Abstract

Total knee arthroplasty (TKA), one of the most efficacious procedures in orthopedics, requires complete exposure of the knee joint for precise instrumentation. Although most orthopedic surgeons agree that TKA is easily performed using a medial parapatellar approach, a large segment of the patellar blood flow is disrupted by this exposure. The southern or subvastus approach addresses these concerns; however, the procedure has the disadvantage of inadequate exposure in certain patients. A compromise between these two approaches, a midvastus approach, has been described. To decrease potential neurovascular injury, this cadaveric study of the midvastus approach determines the proximity of the incision to the popliteal vascular bundle and addresses the innervation pattern of the vastus medialis oblique. A midvastus arthrotomy was performed on 19 female and 15 male adult cadaveric knees. The midpoint of the superior pole of the patella and the superomedial patellar prominence were marked.
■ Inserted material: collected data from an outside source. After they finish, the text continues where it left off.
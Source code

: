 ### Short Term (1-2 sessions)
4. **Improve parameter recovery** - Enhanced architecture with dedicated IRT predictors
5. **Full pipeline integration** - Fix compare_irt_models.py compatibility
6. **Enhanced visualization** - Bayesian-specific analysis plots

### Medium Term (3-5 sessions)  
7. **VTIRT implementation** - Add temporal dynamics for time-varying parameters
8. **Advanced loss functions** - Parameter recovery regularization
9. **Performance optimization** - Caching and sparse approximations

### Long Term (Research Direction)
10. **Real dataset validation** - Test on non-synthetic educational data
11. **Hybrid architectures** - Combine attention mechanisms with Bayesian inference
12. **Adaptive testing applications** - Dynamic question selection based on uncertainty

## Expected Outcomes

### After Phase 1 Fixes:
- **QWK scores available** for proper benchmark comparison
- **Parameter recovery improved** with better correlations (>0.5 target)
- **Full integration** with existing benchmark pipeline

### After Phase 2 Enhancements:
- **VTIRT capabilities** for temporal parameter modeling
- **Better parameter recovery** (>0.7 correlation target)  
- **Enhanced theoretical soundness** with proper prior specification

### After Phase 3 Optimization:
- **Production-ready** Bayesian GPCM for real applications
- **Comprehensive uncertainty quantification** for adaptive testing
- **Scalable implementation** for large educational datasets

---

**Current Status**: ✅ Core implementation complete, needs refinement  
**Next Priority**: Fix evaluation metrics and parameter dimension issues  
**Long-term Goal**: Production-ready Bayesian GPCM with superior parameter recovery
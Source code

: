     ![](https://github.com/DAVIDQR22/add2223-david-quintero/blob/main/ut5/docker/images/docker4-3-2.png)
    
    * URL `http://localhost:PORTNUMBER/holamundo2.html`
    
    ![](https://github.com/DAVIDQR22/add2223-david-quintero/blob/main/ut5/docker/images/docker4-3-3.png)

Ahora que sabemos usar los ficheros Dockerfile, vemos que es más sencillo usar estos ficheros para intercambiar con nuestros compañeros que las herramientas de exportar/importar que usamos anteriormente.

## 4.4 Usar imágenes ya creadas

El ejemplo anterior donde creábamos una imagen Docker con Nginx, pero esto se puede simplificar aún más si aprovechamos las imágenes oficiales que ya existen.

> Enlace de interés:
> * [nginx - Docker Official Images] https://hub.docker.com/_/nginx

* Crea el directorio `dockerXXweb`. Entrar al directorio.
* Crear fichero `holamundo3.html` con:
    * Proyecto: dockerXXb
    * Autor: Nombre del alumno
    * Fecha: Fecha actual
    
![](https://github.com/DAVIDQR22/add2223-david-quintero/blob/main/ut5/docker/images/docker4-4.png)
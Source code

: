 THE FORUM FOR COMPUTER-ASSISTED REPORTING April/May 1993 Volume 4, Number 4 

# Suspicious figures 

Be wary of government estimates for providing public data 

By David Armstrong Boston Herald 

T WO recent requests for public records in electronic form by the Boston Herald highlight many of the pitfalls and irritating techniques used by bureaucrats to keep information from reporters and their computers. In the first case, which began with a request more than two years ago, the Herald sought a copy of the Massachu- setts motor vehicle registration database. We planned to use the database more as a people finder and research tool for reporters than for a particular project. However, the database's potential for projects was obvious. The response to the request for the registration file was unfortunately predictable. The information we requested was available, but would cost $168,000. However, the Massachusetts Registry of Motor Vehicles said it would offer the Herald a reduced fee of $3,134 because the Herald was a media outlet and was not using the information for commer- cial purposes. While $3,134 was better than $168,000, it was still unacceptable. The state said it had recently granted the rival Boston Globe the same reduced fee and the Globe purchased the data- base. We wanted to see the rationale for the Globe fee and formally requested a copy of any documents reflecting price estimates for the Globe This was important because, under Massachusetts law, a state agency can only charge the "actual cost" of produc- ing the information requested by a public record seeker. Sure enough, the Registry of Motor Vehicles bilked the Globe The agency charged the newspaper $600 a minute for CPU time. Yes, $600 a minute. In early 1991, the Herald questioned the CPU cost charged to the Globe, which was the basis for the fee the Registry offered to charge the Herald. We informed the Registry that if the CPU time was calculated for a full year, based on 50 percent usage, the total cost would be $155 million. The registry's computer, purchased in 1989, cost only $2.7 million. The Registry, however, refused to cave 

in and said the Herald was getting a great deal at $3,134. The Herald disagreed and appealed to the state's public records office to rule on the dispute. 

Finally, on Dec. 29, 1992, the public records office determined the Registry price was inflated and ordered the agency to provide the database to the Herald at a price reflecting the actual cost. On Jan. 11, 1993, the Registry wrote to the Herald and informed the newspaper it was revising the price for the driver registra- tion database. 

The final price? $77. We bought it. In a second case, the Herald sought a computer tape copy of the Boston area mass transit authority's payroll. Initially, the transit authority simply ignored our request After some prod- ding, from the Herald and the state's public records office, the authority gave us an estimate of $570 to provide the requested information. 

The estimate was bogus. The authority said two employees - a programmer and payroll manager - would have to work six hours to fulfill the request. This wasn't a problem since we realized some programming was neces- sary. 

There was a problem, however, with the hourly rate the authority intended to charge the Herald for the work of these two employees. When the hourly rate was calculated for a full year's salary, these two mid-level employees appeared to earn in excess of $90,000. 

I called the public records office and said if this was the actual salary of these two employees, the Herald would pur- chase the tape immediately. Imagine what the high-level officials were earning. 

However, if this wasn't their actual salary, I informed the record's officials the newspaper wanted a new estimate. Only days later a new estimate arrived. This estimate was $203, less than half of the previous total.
After determining the midpoint between the 2 previously mentioned landmarks, an incision was made from that point paralleling the fibers of the vastus medialis oblique medially to the popliteal vascular bundle. The length of the incision was measured three times using calipers; measurements were averaged for each individual specimen, then by gender, and, finally, overall. Ninety-five percent confidence intervals were determined. Differences were assessed by an independent t-test with an α level of significance at .05. In addition, the terminal branches of the femoral nerve innervating the vastus medialis oblique were dissected in 5 cadavers. The femoral nerve branched extensively to innervate the vastus medialis oblique. The average distance between the patella and the popliteal vessels was 8.8 ± 1.4 cm. The average distance in males, 9.5 ± 1.4 cm, was significantly greater than the distance in females, 8.3 ± 1.2 cm ( P < .02). The distance appeared proportionate to the size of the extremity. The midvastus approach is a viable alternative for primary TKA in selected patients who are not obese and who have not had previous arthrotomy or osteotomy. The average distance (8.8 cm) and corresponding range (6.5 cm minimum to 12.3 cm aximum) are sufficient to suggest a maximal safe distance for sharp dissection of 4.5 cm from the patellar margin in an adult. For additional exposure, the muscle can be safely split further with blunt dissection.